Most of us revere our parents, almost blindly. I was one of them.
They have given us life, education, food, shelter, and countless other things to be grateful for. We cannot imagine how many sacrifices they have made to raise us.
My father took a loan to give me the best education. My mother worked overtime at home catering to the needs of my ailing grandparents while tutoring me in my academic life and personal life as well.
But despite all these things, there are some reasons why I kind of hate my parents.
Following are the things I learned the hard way that I wish my parents taught me:
1. Protect the environment
My parents never cared to teach me about the importance of the environment and how fragile it is. We are so dependent on the environment for our sustenance.
Just like I owe my life to my parents, similarly we, as a species, owe our lives to Mother Nature. And we must protect it.
But most of our parents are so occupied with survival and daily chores that the issue of environmental health is never brought up. How I wish I would have gone green a long time ago had my parents inculcated these values in me.

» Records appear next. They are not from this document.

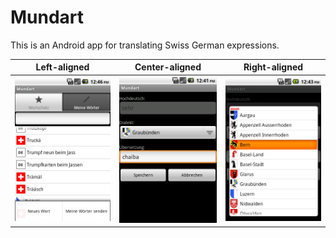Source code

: # Mundart
This is an Android app for translating Swiss German expressions.



| Left-aligned | Center-aligned | Right-aligned |
| :---:         |     :---:      |          :---: |
| ![Alt text](https://github.com/2bonahill/mundart/blob/main/mundart%20screenshot/main.png)     | ![Alt text](https://github.com/2bonahill/mundart/blob/main/mundart%20screenshot/addTranslation.png)     | ![Alt text](https://github.com/2bonahill/mundart/blob/main/mundart%20screenshot/regionSelect.png)    |
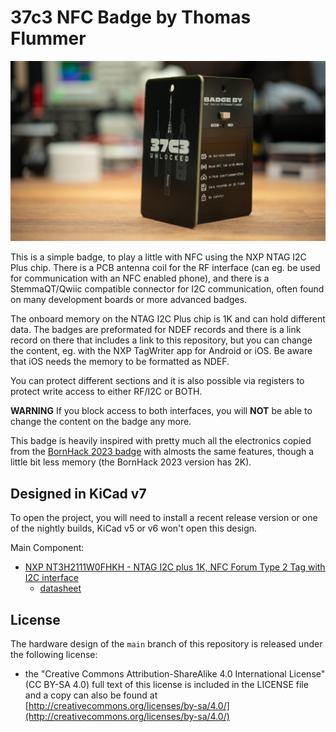 # 37c3 NFC Badge by Thomas Flummer

![37c3 badge front and back](https://github.com/flummer/37c3/raw/main/IMAGES/badges_front_back_standing.jpg "37c3 badge front and back")

This is a simple badge, to play a little with NFC using the NXP NTAG I2C Plus chip. There is a PCB antenna coil for the RF interface (can eg. be used for communication with an NFC enabled phone), and there is a StemmaQT/Qwiic compatible connector for I2C communication, often found on many development boards or more advanced badges.

The onboard memory on the NTAG I2C Plus chip is 1K and can hold different data. The badges are preformated for NDEF records and there is a link record on there that includes a link to this repository, but you can change the content, eg. with the NXP TagWriter app for Android or iOS. Be aware that iOS needs the memory to be formatted as NDEF.

You can protect different sections and it is also possible via registers to protect write access to either RF/I2C or BOTH.

**WARNING** If you block access to both interfaces, you will **NOT** be able to change the content on the badge any more.

This badge is heavily inspired with pretty much all the electronics copied from the [BornHack 2023 badge](https://github.com/bornhack/badge2023/) with almosts the same features, though a little bit less memory (the BornHack 2023 version has 2K).

## Designed in KiCad v7

To open the project, you will need to install a recent release version or one of the nightly builds, KiCad v5 or v6 won't open this design.

Main Component:

- [NXP NT3H2111W0FHKH - NTAG I2C plus 1K, NFC Forum Type 2 Tag with I2C interface](https://www.nxp.com/part/NT3H2111W0FHK#/)
    - [datasheet](https://www.nxp.com/docs/en/data-sheet/NT3H2111_2211.pdf)

## License

The hardware design of the `main` branch of this repository is released under the following license:

* the "Creative Commons Attribution-ShareAlike 4.0 International License"
  (CC BY-SA 4.0) full text of this license is included in the LICENSE file
  and a copy can also be found at
  [http://creativecommons.org/licenses/by-sa/4.0/](http://creativecommons.org/licenses/by-sa/4.0/)
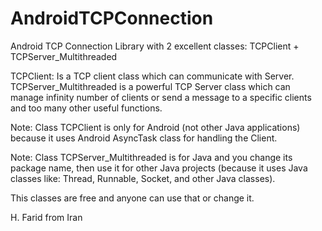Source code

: # AndroidTCPConnection
Android TCP Connection Library with 2 excellent classes: TCPClient + TCPServer_Multithreaded

TCPClient: Is a TCP client class which can communicate with Server.
TCPServer_Multithreaded is a powerful TCP Server class which can manage infinity number of clients or send a message to a specific clients and too many other useful functions.

Note: Class TCPClient is only for Android (not other Java applications) because it uses Android AsyncTask class for handling the Client.

Note: Class TCPServer_Multithreaded is for Java and you change its package name, then use it for other Java projects (because it uses Java classes like: Thread, Runnable, Socket, and other Java classes).

This classes are free and anyone can use that or change it.

H. Farid from Iran
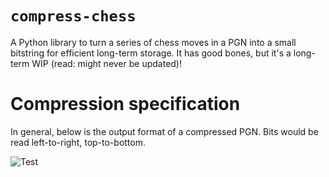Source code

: # `compress-chess`
A Python library to turn a series of chess moves in a PGN into a small bitstring for efficient long-term storage. It has good bones, but it's a 
long-term WIP (read: might never be updated)!

# Compression specification
In general, below is the output format of a compressed PGN. Bits would be read left-to-right, top-to-bottom.

![Test](https://github.com/jacksonthall22/compress-chess/blob/main/compression-spec.png)
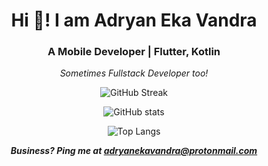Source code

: <h1 align="center">Hi 👋!  I am Adryan Eka Vandra</h1>
<h3 align="center"> A Mobile Developer | Flutter, Kotlin</h3>
<p align="center"><i>Sometimes Fullstack Developer too!</i></p>

<div align="center">
  
![GitHub Streak](https://github-readme-streak-stats.herokuapp.com?user=adryanev&theme=synthwave&hide_border=true)

![GitHub stats](https://github-readme-stats.vercel.app/api?username=adryanev&show_icons=true&theme=synthwave&hide_border=true)

![Top Langs](https://github-readme-stats.vercel.app/api/top-langs/?username=adryanev&theme=synthwave&layout=compact&hide_border=true&count_private=true&show_icons=true)

  ***Business? Ping me at [adryanekavandra@protonmail.com](mailto:adryanekavandra@protonmail.com?subject=[Business]%20Hi!)***
</div>

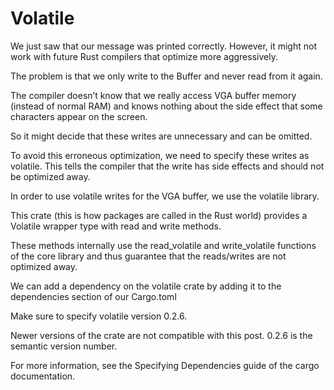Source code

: # Volatile

We just saw that our message was printed correctly. However, it might not work with future Rust compilers that optimize more aggressively.

The problem is that we only write to the Buffer and never read from it again.

The compiler doesn’t know that we really access VGA buffer memory (instead of normal RAM) and knows nothing about the side effect that some characters appear on the screen.

So it might decide that these writes are unnecessary and can be omitted.

To avoid this erroneous optimization, we need to specify these writes as volatile. This tells the compiler that the write has side effects and should not be optimized away.

In order to use volatile writes for the VGA buffer, we use the volatile library.

This crate (this is how packages are called in the Rust world) provides a Volatile wrapper type with read and write methods.

These methods internally use the read_volatile and write_volatile functions of the core library and thus guarantee that the reads/writes are not optimized away.

We can add a dependency on the volatile crate by adding it to the dependencies section of our Cargo.toml

Make sure to specify volatile version 0.2.6.

Newer versions of the crate are not compatible with this post. 0.2.6 is the semantic version number.

For more information, see the Specifying Dependencies guide of the cargo documentation.
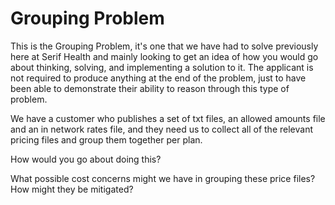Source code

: # Grouping Problem

This is the Grouping Problem, it's one that we have had to solve previously here at Serif Health and mainly looking to get an idea of how you would go about thinking, solving, and implementing a solution to it. The applicant is not required to produce anything at the end of the problem, just to have been able to demonstrate their ability to reason through this type of problem.

We have a customer who publishes a set of txt files, an allowed amounts file and an in network rates file, and they need us to collect all of the relevant pricing files and group them together per plan. 

How would you go about doing this?

What possible cost concerns might we have in grouping these price files? How might they be mitigated?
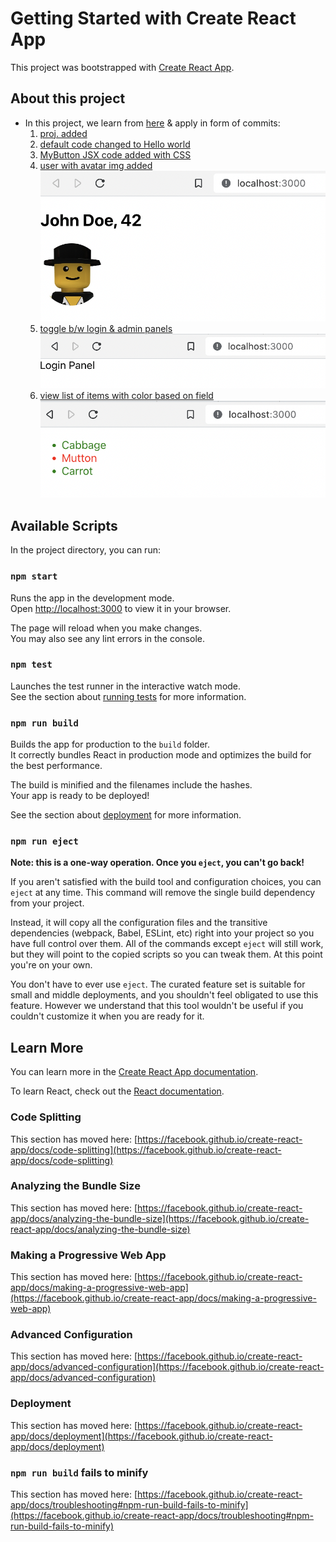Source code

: # Getting Started with Create React App

This project was bootstrapped with [Create React App](https://github.com/facebook/create-react-app).

## About this project

- In this project, we learn from [here](https://beta.reactjs.org/learn) & apply in form of commits:
  1. [proj. added](https://github.com/abhi3700/My_Learning_NodeJSTS/commit/4a2fa6c8293be713d6fe62fcf6b7cd26c21a85e3)
  2. [default code changed to Hello world](https://github.com/abhi3700/My_Learning_NodeJSTS/commit/e28e5908a19f713fbdd3b9a21412d7d9cf777479)
  3. [MyButton JSX code added with CSS](https://github.com/abhi3700/My_Learning_NodeJSTS/commit/f88f38d73281cf83cebbf003ee10ad2370455eca)
  4. [user with avatar img added](https://github.com/abhi3700/My_Learning_NodeJSTS/commit/b48e5e09e235cb5ea7d419fafe62317a89943a50)
     ![user with avatar img added](../../../img/react_my_app_v4.png)
  5. [toggle b/w login & admin panels](https://github.com/abhi3700/My_Learning_NodeJSTS/commit/ffc675fa619d7e4ee0d36984b7d72e296c564acc)
     ![](../../../img/react_my_app_v5.png)
  6. [view list of items with color based on field]()
     ![](../../../img/react_my_app_v6.png)

## Available Scripts

In the project directory, you can run:

### `npm start`

Runs the app in the development mode.\
Open [http://localhost:3000](http://localhost:3000) to view it in your browser.

The page will reload when you make changes.\
You may also see any lint errors in the console.

### `npm test`

Launches the test runner in the interactive watch mode.\
See the section about [running tests](https://facebook.github.io/create-react-app/docs/running-tests) for more information.

### `npm run build`

Builds the app for production to the `build` folder.\
It correctly bundles React in production mode and optimizes the build for the best performance.

The build is minified and the filenames include the hashes.\
Your app is ready to be deployed!

See the section about [deployment](https://facebook.github.io/create-react-app/docs/deployment) for more information.

### `npm run eject`

**Note: this is a one-way operation. Once you `eject`, you can't go back!**

If you aren't satisfied with the build tool and configuration choices, you can `eject` at any time. This command will remove the single build dependency from your project.

Instead, it will copy all the configuration files and the transitive dependencies (webpack, Babel, ESLint, etc) right into your project so you have full control over them. All of the commands except `eject` will still work, but they will point to the copied scripts so you can tweak them. At this point you're on your own.

You don't have to ever use `eject`. The curated feature set is suitable for small and middle deployments, and you shouldn't feel obligated to use this feature. However we understand that this tool wouldn't be useful if you couldn't customize it when you are ready for it.

## Learn More

You can learn more in the [Create React App documentation](https://facebook.github.io/create-react-app/docs/getting-started).

To learn React, check out the [React documentation](https://reactjs.org/).

### Code Splitting

This section has moved here: [https://facebook.github.io/create-react-app/docs/code-splitting](https://facebook.github.io/create-react-app/docs/code-splitting)

### Analyzing the Bundle Size

This section has moved here: [https://facebook.github.io/create-react-app/docs/analyzing-the-bundle-size](https://facebook.github.io/create-react-app/docs/analyzing-the-bundle-size)

### Making a Progressive Web App

This section has moved here: [https://facebook.github.io/create-react-app/docs/making-a-progressive-web-app](https://facebook.github.io/create-react-app/docs/making-a-progressive-web-app)

### Advanced Configuration

This section has moved here: [https://facebook.github.io/create-react-app/docs/advanced-configuration](https://facebook.github.io/create-react-app/docs/advanced-configuration)

### Deployment

This section has moved here: [https://facebook.github.io/create-react-app/docs/deployment](https://facebook.github.io/create-react-app/docs/deployment)

### `npm run build` fails to minify

This section has moved here: [https://facebook.github.io/create-react-app/docs/troubleshooting#npm-run-build-fails-to-minify](https://facebook.github.io/create-react-app/docs/troubleshooting#npm-run-build-fails-to-minify)

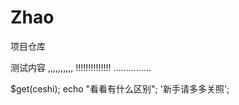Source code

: # Zhao
项目仓库

测试内容
,,,,,,,,,,
!!!!!!!!!!!!!!
\...............

$get(ceshi);
echo "看看有什么区别";
'新手请多多关照';

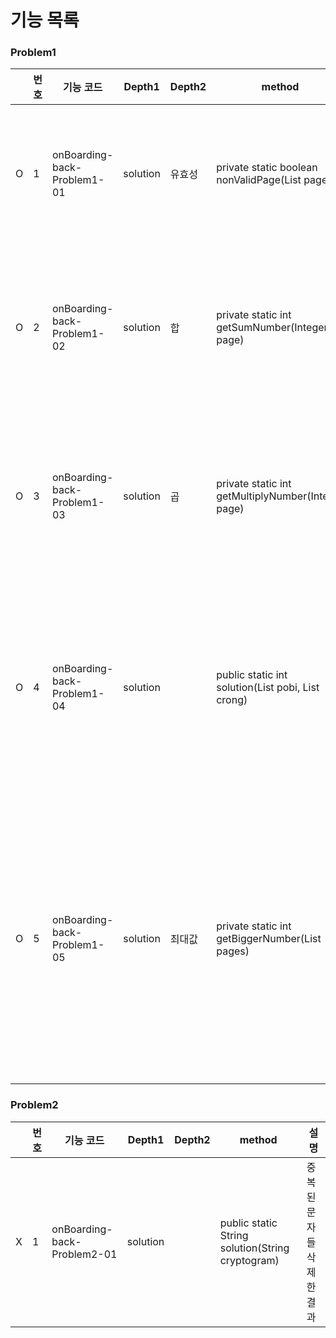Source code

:# 기능 목록

### Problem1
 
|     | 번호  | 기능 코드                       | Depth1   | Depth2 | method                                                              | 설명                         |
|-----|-----|-----------------------------|----------|--------|---------------------------------------------------------------------|----------------------------|
 | O   | 1   | onBoarding-back-Problem1-01 | solution | 유효성    | private static boolean nonValidPage(List<Integer> pages)            | 입력값의 유효성 확인                |
| O   | 2   | onBoarding-back-Problem1-02 | solution | 합      | private static int getSumNumber(Integer page)                       | 각 자리 숫자의 합을 구한다            |
| O   | 3   | onBoarding-back-Problem1-03 | solution | 곱      | private static int getMultiplyNumber(Integer page)                  | 각 자리 숫자의 곱을 구한다            |
| O   | 4   | onBoarding-back-Problem1-04 | solution |        | public static int solution(List<Integer> pobi, List<Integer> crong) | 페이지 번호 게임의 승자를 구한다         |
  | O   | 5   | onBoarding-back-Problem1-05 | solution | 최대값    | private static int getBiggerNumber(List<Integer> pages)             | 두 페이지중 각자리 합 혹은 곱중 최대값 구하기 |

### Problem2

|     | 번호  | 기능 코드                       | Depth1   | Depth2 | method                                           | 설명             |
|-----|-----|-----------------------------|----------|--------|--------------------------------------------------|----------------|
| X   | 1   | onBoarding-back-Problem2-01 | solution |        | public static String solution(String cryptogram) | 중복된 문자들 삭제한 결과 |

2. Respect the underprivileged
I never liked when my mother gave me special treatment and ill-treated the destitute coming to our home to beg for food or clothes.
Around 4 years ago when I was at home studying for the government services examination, I used to tutor underprivileged kids from our locality in our home.
And as I am wont to do, I would pat them on the back or take them in my arms. Yes, I agree their clothes were dirty and their hairs were a mess but that doesn’t mean that we should treat them as untouchables.
I would never want my kids to do that to anybody.
3. Live sustainably
My father had built two houses in his lifetime. We are living in the latest one he built a few years ago. Lakhs of rupees were spent on showing off — using trendy wall tiles, in-fashion bathroom fittings, the latest furniture, and accessories.
But not a single rupee was spent on building the home eco-friendly. No provision for rainwater harvesting, no provision to reuse water, no provision to harness solar energy, they didn’t even purchase s $15 compartmentalized dustbin for waste segregation until I force-feed them with it.
4. Practice Minimalism
Each year my parents spend a lot on clothes alone. I don’t know what satisfaction or validation they want to get buying new clothes every now and then.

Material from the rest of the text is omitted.